Problem statement => Please count, in the material below, each line containing "that", and report only the number.

Available records =>
----------

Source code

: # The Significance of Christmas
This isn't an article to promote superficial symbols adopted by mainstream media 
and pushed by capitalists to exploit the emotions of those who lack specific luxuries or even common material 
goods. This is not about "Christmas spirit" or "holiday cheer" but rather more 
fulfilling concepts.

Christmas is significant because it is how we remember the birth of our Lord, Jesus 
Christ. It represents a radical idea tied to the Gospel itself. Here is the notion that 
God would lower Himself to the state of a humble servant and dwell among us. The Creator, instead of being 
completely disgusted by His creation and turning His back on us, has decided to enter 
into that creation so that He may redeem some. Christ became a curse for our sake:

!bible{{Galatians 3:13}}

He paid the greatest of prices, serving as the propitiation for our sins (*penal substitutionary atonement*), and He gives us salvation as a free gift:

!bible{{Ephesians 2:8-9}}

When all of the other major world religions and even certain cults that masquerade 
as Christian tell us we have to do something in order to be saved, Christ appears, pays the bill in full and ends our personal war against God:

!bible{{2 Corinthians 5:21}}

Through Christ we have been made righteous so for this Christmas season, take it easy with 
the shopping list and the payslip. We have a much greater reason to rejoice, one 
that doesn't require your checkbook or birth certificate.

----------

Output of the task => 4